About this exercise: Identify all lines of the data containing the string "figure" and copy them.

Source data:
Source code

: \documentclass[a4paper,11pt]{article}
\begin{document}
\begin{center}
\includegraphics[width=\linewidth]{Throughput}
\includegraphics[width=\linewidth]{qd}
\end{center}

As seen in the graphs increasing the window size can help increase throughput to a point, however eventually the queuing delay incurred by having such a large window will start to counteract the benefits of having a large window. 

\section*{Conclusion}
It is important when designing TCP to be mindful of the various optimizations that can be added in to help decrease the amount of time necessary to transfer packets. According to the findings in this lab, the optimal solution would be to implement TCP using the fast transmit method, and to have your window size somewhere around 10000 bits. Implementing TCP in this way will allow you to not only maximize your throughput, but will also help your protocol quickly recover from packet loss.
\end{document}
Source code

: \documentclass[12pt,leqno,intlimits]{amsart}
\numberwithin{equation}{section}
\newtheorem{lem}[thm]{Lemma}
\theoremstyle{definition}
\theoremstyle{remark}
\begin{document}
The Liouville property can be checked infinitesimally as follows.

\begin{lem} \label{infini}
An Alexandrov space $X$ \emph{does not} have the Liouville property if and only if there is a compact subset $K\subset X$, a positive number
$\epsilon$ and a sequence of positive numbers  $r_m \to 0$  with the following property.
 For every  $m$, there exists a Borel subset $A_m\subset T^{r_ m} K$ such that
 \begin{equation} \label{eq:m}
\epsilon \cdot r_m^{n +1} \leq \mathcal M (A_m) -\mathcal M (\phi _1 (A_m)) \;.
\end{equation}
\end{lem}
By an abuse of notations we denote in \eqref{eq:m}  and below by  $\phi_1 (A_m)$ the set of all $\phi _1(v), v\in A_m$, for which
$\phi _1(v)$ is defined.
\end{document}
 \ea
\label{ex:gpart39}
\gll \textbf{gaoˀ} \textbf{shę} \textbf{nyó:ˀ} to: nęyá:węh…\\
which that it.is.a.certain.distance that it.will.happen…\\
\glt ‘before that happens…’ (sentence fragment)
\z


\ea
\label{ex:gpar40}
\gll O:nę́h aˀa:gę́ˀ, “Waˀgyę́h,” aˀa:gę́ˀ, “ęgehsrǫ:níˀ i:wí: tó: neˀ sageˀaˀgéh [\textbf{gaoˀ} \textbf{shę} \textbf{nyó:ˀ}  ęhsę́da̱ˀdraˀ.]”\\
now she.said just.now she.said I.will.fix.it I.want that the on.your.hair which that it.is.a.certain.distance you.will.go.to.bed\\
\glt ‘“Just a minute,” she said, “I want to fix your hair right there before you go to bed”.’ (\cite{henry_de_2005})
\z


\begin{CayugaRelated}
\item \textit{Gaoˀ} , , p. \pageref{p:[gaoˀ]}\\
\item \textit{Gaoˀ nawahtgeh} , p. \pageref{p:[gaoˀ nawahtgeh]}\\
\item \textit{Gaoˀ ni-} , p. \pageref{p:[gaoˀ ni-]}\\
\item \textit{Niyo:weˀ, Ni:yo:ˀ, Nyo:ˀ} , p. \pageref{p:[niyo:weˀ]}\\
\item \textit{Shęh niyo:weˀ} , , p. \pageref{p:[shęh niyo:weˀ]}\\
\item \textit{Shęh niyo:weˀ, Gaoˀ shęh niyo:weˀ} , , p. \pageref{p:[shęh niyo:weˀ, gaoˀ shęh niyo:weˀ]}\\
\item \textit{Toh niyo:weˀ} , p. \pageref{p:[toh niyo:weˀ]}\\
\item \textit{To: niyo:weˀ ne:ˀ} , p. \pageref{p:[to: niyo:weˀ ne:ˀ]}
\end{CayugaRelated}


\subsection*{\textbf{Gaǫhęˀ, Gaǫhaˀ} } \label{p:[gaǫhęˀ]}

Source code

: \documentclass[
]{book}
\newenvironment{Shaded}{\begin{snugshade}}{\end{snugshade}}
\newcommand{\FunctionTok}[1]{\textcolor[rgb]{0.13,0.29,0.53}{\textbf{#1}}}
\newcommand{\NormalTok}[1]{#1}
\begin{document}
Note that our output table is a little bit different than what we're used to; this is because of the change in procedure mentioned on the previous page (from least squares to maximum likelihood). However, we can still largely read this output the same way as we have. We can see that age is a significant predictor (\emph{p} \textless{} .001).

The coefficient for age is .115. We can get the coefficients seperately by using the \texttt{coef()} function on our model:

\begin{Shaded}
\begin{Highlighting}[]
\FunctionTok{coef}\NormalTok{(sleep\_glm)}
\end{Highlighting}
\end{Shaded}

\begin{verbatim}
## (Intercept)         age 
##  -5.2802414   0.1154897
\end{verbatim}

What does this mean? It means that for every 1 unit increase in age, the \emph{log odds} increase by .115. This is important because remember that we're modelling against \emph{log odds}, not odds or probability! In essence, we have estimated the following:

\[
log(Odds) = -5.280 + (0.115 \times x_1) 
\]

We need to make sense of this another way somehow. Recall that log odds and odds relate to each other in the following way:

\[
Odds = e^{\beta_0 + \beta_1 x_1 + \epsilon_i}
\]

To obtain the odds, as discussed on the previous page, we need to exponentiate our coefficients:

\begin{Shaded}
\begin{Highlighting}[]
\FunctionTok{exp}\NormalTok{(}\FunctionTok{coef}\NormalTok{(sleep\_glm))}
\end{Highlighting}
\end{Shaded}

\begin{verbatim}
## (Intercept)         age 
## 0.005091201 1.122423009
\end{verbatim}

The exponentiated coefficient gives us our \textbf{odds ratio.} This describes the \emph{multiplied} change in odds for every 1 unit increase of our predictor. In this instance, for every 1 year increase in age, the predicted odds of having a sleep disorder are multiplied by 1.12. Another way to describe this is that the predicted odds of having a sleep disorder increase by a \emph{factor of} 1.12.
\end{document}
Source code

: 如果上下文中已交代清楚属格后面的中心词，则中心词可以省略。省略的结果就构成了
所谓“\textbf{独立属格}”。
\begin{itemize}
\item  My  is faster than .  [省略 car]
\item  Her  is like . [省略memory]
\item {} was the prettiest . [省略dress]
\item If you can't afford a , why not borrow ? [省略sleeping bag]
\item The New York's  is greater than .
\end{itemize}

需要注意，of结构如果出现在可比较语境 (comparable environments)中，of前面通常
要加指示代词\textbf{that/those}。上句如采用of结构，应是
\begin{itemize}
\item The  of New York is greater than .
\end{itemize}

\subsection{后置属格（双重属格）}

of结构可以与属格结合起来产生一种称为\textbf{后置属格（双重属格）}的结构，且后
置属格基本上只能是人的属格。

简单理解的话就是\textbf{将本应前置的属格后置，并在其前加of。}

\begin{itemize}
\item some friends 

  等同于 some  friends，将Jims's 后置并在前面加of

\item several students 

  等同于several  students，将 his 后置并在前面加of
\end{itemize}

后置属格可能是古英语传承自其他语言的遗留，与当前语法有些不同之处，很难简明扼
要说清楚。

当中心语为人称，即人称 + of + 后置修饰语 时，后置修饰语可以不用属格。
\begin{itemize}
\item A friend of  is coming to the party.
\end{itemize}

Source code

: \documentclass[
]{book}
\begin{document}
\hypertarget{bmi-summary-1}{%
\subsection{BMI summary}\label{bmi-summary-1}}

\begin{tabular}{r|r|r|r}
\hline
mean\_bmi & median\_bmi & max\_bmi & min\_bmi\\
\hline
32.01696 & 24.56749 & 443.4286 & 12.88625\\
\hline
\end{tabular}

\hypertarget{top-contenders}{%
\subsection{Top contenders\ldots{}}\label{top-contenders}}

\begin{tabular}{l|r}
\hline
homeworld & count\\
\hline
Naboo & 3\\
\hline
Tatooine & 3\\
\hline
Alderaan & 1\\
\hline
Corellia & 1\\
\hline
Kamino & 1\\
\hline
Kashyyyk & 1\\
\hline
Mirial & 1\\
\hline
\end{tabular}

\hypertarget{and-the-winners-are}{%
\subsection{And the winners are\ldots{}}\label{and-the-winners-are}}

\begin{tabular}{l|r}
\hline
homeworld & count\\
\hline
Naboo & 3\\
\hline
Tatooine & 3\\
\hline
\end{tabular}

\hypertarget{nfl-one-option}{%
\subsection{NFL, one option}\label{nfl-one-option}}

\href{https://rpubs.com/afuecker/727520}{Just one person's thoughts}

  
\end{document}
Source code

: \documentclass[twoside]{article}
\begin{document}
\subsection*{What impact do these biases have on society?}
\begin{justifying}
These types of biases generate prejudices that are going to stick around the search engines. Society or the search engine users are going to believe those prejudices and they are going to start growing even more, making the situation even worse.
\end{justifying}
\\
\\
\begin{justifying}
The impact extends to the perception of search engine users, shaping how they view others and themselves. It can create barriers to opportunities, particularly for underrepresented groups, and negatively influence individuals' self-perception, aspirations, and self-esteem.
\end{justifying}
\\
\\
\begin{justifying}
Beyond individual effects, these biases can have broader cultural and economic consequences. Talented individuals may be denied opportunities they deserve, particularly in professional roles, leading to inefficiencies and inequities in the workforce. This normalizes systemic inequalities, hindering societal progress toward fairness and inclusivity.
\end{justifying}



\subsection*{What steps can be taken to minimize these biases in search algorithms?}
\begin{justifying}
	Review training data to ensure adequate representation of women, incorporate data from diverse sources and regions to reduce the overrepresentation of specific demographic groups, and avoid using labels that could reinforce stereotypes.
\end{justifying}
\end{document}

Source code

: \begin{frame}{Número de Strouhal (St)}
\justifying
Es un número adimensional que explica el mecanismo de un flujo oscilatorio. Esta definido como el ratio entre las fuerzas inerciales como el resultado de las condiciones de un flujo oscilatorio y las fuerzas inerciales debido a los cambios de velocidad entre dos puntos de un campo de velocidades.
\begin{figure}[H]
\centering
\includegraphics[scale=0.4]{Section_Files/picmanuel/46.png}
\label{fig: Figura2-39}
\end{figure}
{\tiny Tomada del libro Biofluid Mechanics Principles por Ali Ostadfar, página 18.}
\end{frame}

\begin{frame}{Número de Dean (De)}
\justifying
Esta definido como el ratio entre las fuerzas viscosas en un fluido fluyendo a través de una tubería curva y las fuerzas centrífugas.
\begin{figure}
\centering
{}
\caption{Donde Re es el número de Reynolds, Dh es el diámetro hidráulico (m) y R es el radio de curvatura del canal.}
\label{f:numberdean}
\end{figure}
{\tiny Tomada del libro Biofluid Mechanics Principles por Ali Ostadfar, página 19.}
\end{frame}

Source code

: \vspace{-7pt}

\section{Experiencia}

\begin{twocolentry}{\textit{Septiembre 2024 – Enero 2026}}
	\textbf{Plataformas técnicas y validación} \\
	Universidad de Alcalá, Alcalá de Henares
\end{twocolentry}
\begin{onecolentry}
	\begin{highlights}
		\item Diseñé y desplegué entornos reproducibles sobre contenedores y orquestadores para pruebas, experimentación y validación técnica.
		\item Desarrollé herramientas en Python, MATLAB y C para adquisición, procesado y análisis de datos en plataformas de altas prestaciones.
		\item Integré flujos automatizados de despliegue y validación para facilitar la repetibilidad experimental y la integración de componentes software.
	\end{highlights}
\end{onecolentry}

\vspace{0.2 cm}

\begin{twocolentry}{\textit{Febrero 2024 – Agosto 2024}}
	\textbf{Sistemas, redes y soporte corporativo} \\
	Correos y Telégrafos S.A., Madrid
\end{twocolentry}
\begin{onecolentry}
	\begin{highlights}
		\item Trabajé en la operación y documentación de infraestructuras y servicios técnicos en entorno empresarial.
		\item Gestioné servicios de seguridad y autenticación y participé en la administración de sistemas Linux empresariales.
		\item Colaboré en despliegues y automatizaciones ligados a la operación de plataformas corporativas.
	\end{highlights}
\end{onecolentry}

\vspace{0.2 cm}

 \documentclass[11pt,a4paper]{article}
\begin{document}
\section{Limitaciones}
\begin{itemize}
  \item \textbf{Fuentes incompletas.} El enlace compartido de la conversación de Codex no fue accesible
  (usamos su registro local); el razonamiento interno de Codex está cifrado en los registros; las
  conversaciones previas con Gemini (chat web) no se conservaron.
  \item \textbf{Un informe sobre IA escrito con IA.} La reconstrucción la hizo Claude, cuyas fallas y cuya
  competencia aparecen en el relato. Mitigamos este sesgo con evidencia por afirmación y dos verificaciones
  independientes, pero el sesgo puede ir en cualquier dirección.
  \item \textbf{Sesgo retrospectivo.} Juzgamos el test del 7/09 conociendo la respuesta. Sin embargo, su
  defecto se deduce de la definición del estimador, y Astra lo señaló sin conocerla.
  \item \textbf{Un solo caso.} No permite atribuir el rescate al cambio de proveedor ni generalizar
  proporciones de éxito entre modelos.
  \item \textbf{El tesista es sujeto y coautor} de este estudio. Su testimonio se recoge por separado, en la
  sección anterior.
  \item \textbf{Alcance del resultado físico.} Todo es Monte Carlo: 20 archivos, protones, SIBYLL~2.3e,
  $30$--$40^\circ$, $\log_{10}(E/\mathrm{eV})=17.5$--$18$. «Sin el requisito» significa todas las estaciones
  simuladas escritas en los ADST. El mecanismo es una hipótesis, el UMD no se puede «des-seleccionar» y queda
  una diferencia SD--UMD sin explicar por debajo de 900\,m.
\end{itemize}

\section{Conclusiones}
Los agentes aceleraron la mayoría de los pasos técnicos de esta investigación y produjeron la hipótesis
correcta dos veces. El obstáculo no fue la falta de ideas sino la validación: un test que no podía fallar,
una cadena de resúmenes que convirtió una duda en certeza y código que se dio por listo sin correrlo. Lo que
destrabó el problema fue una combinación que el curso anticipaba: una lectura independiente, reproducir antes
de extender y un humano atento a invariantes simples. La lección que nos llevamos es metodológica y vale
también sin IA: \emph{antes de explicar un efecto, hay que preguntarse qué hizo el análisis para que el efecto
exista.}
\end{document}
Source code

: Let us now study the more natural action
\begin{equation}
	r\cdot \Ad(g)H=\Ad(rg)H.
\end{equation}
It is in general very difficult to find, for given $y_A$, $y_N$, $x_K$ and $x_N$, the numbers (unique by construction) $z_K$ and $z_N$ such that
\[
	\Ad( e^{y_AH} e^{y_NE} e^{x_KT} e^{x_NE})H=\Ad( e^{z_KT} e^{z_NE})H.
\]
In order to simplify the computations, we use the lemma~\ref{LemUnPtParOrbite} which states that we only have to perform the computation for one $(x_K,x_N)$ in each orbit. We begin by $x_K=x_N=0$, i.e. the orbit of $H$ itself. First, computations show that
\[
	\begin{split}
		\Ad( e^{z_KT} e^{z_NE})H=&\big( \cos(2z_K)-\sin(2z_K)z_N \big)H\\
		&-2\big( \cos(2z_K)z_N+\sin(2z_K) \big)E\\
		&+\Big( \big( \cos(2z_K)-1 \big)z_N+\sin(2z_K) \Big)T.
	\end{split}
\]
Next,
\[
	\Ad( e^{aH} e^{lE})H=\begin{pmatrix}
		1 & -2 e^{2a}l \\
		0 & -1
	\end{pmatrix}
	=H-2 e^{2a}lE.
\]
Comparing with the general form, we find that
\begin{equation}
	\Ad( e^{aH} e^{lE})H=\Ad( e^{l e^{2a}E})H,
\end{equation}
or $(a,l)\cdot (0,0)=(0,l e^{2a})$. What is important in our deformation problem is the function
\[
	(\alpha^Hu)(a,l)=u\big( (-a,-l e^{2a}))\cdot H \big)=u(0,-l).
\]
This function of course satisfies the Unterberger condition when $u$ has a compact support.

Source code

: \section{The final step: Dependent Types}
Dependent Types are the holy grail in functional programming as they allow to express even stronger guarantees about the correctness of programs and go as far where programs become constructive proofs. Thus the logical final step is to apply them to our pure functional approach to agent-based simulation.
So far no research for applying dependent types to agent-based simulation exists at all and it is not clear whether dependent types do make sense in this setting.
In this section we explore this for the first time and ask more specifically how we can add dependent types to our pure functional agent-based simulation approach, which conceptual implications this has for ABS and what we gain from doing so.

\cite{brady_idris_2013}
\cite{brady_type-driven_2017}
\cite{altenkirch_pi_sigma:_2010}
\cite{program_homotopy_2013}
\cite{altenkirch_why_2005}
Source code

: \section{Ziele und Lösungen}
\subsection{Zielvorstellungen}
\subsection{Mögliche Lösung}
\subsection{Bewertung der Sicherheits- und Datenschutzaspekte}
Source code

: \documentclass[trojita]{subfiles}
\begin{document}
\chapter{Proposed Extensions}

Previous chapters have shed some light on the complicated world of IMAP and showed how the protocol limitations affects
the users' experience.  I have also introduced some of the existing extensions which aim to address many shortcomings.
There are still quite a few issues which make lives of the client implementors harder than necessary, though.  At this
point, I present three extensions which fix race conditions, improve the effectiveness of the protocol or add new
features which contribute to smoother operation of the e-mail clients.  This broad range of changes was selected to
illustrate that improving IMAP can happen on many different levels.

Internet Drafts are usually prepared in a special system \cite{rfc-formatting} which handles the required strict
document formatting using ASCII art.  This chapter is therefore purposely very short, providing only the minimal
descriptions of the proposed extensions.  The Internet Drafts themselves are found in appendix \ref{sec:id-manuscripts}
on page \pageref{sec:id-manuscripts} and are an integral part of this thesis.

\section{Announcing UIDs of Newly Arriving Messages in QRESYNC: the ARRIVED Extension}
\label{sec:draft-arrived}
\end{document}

Expected answer:
\begin{figure}[H]
\end{figure}
\begin{figure}
\end{figure}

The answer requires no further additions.